(Stored data)
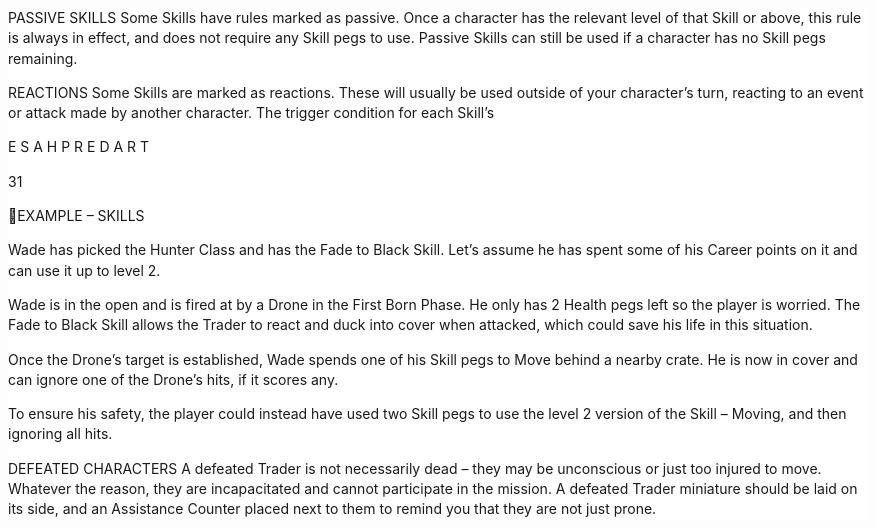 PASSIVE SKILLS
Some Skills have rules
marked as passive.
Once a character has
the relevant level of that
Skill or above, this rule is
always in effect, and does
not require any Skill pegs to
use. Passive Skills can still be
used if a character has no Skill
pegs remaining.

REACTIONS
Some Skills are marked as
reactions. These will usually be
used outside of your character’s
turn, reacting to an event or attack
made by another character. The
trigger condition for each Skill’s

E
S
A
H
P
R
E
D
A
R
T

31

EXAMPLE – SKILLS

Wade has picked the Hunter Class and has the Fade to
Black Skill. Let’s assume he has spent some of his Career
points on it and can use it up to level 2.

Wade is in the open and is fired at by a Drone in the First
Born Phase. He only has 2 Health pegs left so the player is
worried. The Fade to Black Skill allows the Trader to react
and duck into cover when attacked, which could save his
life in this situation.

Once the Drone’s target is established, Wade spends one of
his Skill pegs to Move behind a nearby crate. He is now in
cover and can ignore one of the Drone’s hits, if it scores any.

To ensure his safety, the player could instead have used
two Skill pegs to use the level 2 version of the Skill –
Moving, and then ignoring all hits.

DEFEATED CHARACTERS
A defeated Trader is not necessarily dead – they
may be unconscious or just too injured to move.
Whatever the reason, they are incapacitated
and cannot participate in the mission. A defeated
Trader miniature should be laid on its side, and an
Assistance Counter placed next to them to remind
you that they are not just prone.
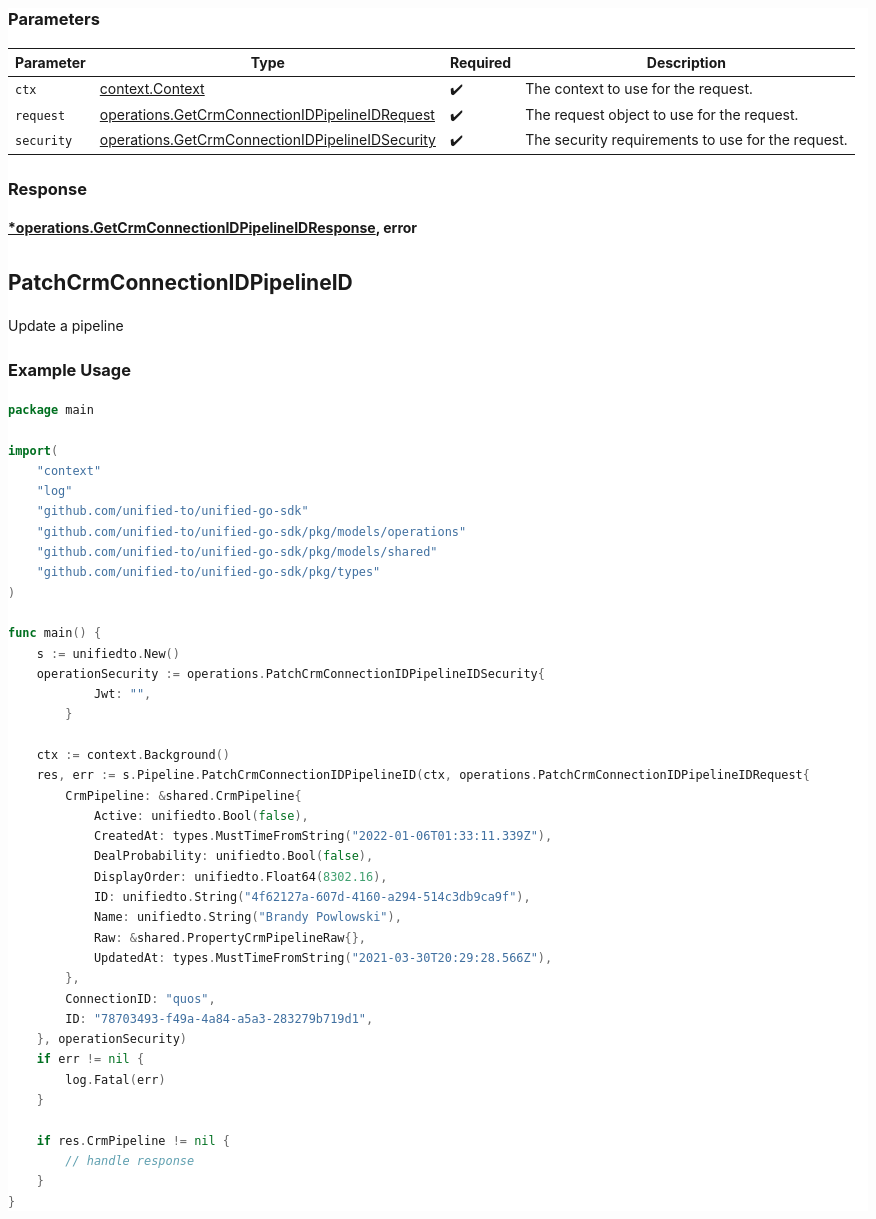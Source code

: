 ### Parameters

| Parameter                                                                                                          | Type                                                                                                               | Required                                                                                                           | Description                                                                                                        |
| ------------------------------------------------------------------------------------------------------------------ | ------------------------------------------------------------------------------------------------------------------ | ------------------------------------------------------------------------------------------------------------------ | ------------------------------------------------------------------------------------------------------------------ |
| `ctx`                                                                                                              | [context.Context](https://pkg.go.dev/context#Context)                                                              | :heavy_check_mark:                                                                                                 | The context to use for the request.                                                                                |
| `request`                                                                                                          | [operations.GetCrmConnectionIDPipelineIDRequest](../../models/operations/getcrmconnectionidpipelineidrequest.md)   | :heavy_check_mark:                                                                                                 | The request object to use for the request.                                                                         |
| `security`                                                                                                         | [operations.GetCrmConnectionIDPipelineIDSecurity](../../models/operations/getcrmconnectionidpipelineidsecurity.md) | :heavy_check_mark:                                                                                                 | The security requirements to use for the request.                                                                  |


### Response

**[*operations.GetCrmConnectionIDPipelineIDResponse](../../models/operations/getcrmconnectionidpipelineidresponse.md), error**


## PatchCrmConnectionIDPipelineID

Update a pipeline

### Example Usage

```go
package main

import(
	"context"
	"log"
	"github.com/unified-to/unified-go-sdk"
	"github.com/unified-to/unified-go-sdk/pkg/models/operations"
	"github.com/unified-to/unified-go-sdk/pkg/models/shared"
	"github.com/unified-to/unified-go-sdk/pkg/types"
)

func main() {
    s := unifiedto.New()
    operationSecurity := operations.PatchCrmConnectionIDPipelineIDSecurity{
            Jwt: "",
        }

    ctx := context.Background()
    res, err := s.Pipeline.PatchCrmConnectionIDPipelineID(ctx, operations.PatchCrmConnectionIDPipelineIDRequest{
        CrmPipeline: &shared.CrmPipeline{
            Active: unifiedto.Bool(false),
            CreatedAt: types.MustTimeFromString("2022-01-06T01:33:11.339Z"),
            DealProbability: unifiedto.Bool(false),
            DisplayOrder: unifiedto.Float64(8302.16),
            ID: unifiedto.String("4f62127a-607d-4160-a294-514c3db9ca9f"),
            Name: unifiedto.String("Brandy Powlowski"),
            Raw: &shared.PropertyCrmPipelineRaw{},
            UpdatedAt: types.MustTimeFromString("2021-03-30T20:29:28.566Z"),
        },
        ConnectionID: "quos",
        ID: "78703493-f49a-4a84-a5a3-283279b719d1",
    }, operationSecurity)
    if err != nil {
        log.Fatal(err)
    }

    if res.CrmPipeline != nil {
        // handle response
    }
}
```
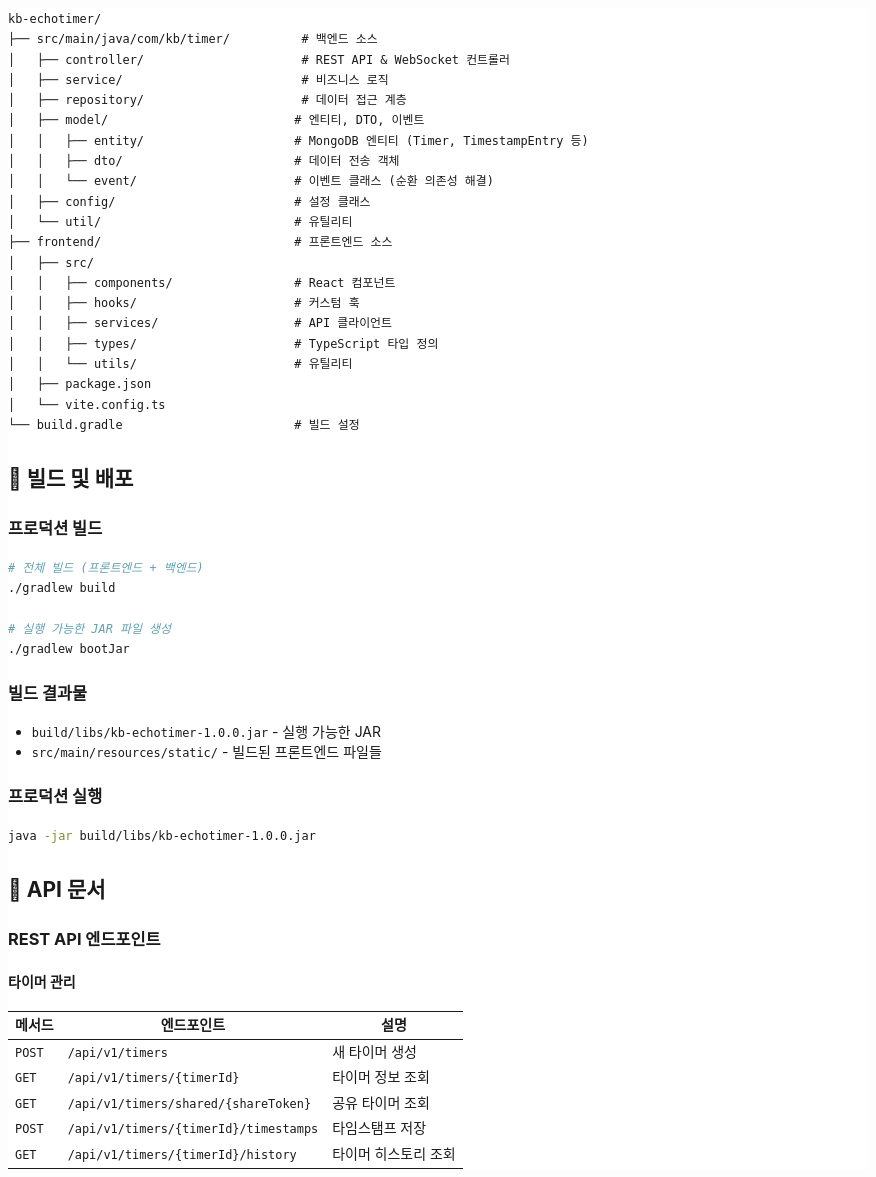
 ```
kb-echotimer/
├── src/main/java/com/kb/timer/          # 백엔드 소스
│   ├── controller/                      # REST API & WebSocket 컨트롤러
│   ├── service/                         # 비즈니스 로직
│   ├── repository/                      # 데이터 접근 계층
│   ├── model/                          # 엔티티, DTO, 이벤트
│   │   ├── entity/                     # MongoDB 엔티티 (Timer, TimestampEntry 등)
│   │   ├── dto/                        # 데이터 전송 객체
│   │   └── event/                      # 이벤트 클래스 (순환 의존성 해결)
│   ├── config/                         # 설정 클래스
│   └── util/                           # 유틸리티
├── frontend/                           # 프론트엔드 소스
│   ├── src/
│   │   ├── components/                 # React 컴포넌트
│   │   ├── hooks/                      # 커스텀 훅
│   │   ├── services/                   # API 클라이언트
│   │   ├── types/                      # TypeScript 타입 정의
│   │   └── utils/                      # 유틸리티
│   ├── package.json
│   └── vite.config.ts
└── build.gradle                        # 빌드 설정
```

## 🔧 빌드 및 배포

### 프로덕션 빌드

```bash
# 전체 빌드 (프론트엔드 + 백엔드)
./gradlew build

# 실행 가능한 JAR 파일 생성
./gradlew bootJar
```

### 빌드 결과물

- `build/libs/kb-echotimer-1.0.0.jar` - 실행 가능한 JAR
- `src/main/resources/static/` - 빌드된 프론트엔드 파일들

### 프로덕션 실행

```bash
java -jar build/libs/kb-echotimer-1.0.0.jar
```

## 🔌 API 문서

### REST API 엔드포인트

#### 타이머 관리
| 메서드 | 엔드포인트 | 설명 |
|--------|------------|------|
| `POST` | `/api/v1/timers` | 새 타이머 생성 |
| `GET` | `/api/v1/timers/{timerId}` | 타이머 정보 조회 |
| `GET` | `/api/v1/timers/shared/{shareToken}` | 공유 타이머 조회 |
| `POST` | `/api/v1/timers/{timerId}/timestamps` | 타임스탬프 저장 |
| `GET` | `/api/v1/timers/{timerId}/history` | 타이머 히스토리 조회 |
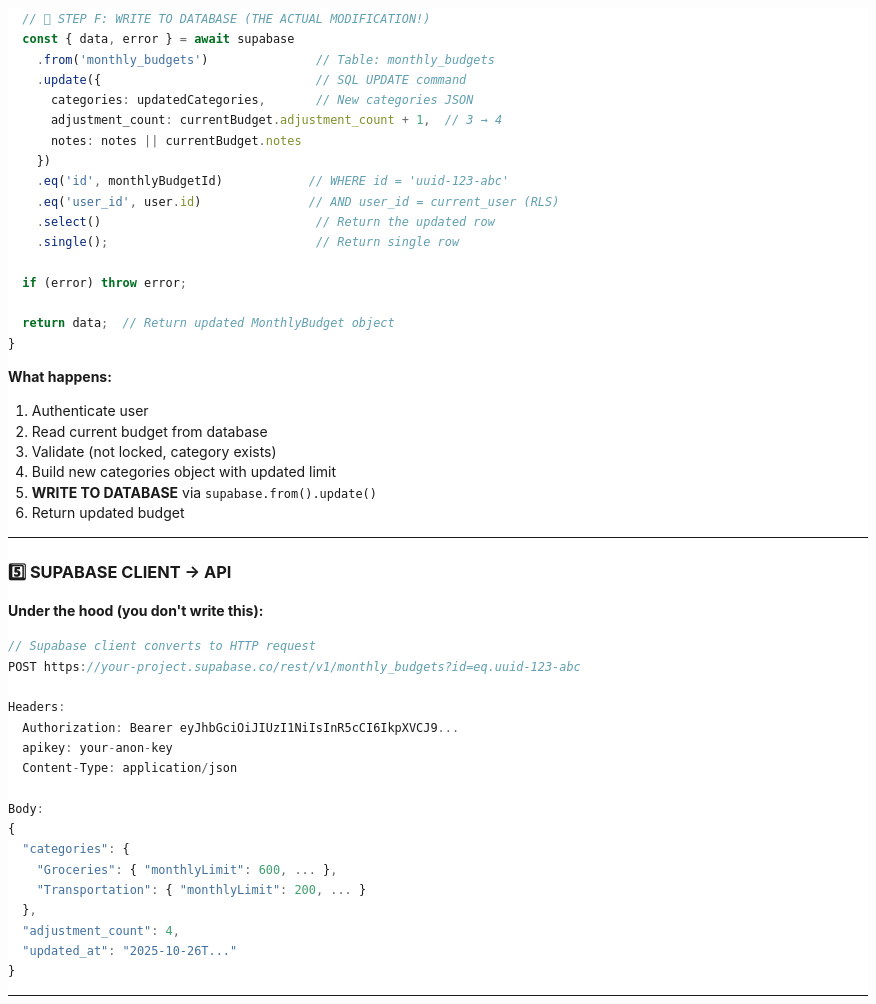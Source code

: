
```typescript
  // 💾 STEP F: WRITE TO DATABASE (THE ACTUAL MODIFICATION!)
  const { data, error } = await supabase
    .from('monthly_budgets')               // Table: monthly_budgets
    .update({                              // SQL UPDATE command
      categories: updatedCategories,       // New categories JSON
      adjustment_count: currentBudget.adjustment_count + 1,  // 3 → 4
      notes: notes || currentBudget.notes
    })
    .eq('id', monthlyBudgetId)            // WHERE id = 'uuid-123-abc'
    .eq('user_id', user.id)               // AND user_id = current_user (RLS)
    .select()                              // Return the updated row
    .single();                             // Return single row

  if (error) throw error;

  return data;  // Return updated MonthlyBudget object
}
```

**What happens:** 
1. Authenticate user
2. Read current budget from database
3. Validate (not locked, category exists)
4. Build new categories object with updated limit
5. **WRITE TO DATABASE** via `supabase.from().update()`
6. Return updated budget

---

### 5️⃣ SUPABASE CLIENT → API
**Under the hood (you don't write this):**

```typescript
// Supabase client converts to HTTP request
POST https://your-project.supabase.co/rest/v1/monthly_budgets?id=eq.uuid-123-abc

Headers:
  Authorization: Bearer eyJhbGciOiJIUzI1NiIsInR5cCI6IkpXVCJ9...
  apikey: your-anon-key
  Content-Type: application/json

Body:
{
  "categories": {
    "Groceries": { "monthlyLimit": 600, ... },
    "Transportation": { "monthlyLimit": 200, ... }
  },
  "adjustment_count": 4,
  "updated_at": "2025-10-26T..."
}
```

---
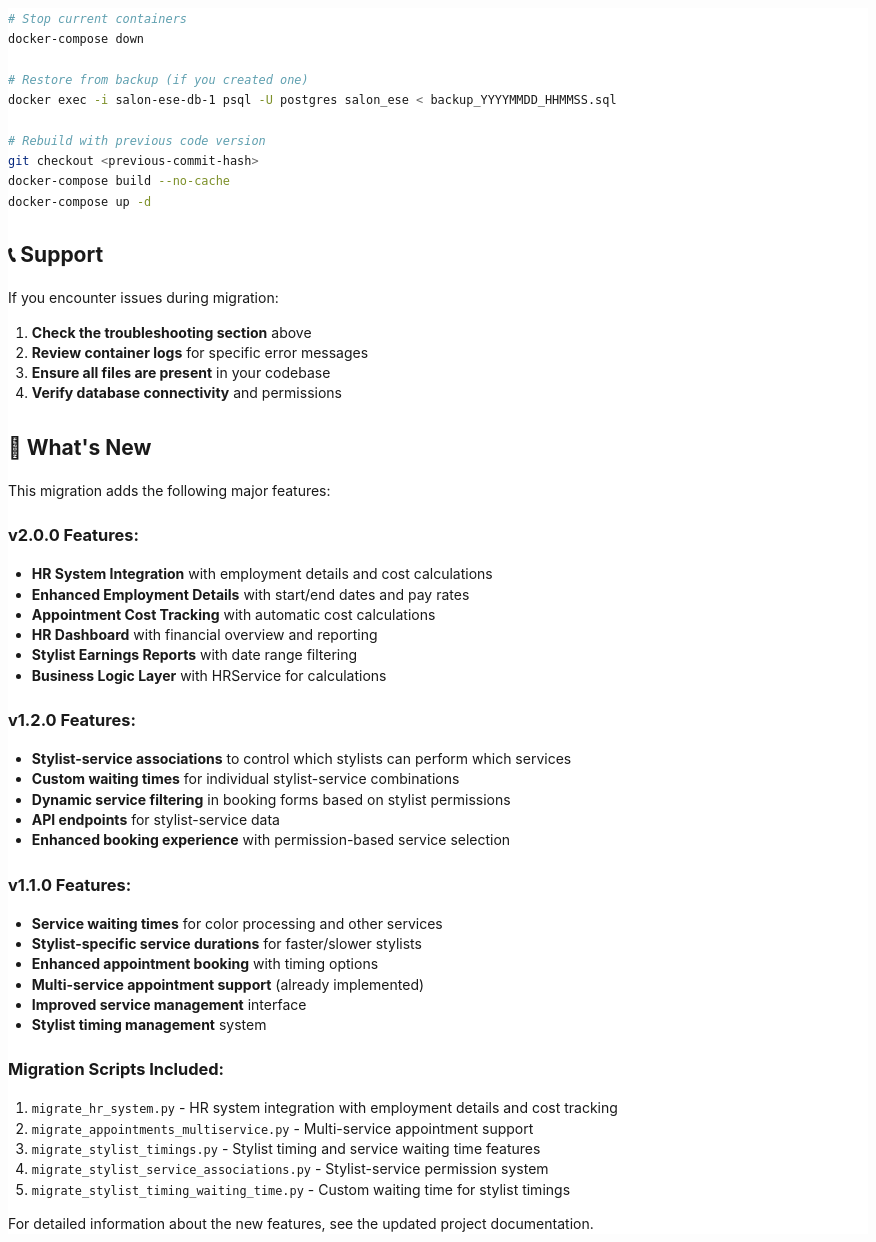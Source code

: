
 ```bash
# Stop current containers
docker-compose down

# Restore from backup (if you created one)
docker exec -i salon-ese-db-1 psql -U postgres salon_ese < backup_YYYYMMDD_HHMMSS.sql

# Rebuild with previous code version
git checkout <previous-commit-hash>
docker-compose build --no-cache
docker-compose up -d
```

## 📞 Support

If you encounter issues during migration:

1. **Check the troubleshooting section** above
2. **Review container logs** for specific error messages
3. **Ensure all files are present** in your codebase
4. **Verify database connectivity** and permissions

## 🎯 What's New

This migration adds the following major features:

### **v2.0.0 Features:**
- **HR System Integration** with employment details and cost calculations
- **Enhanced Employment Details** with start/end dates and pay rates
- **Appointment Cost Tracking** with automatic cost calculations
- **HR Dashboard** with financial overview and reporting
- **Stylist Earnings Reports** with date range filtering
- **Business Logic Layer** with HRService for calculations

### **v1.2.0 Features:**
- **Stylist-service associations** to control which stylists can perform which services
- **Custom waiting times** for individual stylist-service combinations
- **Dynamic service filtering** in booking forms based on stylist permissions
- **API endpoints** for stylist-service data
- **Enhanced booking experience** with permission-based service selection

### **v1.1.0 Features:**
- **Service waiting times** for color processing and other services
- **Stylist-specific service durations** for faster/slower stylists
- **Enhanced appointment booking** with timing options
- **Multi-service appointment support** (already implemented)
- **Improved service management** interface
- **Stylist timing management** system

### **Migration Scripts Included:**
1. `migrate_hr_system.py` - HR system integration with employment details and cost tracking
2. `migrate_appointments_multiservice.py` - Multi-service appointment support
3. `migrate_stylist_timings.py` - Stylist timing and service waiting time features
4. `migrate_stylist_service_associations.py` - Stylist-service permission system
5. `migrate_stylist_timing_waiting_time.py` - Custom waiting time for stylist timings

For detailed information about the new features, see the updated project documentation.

TASK GOAL: Read the data above and pull out each line that holds the string "Bool".

ANSWER SPACE:
            Active: unifiedto.Bool(false),
            DealProbability: unifiedto.Bool(false),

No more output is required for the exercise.